I have been a teacher for almost ten years but I feel I always a beginner. Every year I see several faces of children yet every child has a unique character and degree of perception contrary to the belief that “if one can get, why others cannot get too?” For every disciplinary measure I impose or reward I give, I always think that each child has a heart that feels and a mind that reasons out. The concept of child-centered education affects much of the quality of instruction. If a child understands the importance of education coupled with the enthusiasm of the parents, then quality is not far.
When I was assigned in a far barangay school, I had a hard time teaching a very slow-learner. Although she was a little bit older than her classmates, she could not do by herself simple numerical problems. Though she was poor in comprehension, I just let her pass not because of her diligence and kindness but because I believe she would develop later. I sacrificed my teaching standards.
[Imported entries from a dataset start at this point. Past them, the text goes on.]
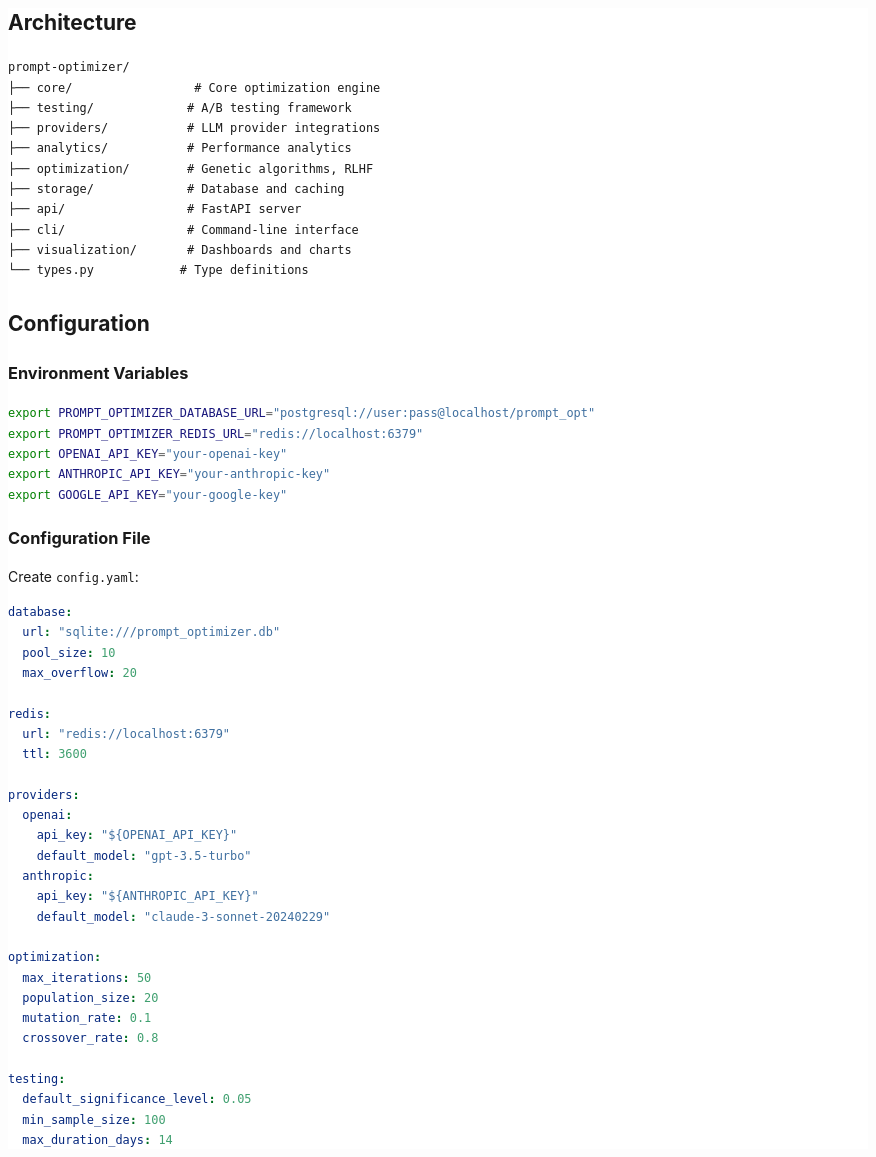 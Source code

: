 ## Architecture

```
prompt-optimizer/
├── core/                 # Core optimization engine
├── testing/             # A/B testing framework
├── providers/           # LLM provider integrations
├── analytics/           # Performance analytics
├── optimization/        # Genetic algorithms, RLHF
├── storage/             # Database and caching
├── api/                 # FastAPI server
├── cli/                 # Command-line interface
├── visualization/       # Dashboards and charts
└── types.py            # Type definitions
```

## Configuration

### Environment Variables

```bash
export PROMPT_OPTIMIZER_DATABASE_URL="postgresql://user:pass@localhost/prompt_opt"
export PROMPT_OPTIMIZER_REDIS_URL="redis://localhost:6379"
export OPENAI_API_KEY="your-openai-key"
export ANTHROPIC_API_KEY="your-anthropic-key"
export GOOGLE_API_KEY="your-google-key"
```

### Configuration File

Create `config.yaml`:

```yaml
database:
  url: "sqlite:///prompt_optimizer.db"
  pool_size: 10
  max_overflow: 20

redis:
  url: "redis://localhost:6379"
  ttl: 3600

providers:
  openai:
    api_key: "${OPENAI_API_KEY}"
    default_model: "gpt-3.5-turbo"
  anthropic:
    api_key: "${ANTHROPIC_API_KEY}"
    default_model: "claude-3-sonnet-20240229"

optimization:
  max_iterations: 50
  population_size: 20
  mutation_rate: 0.1
  crossover_rate: 0.8

testing:
  default_significance_level: 0.05
  min_sample_size: 100
  max_duration_days: 14
```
There are many reasons why I should be happy with the teaching profession. Teaching is a way of sharing what I have. It is offering of oneself for the benefits of others. Occasionally fears, anxieties, boredom, and uncertainties confront the teacher in his daily practice or advancement of his profession. Nevertheless, without these pains, a teacher cannot experience happiness. We cannot define nor differentiate happiness if we have not experienced pain. After all, happiness is the ultimate goal of man and obtaining education is one way to have it. Though the process is long and painful yet it is sure.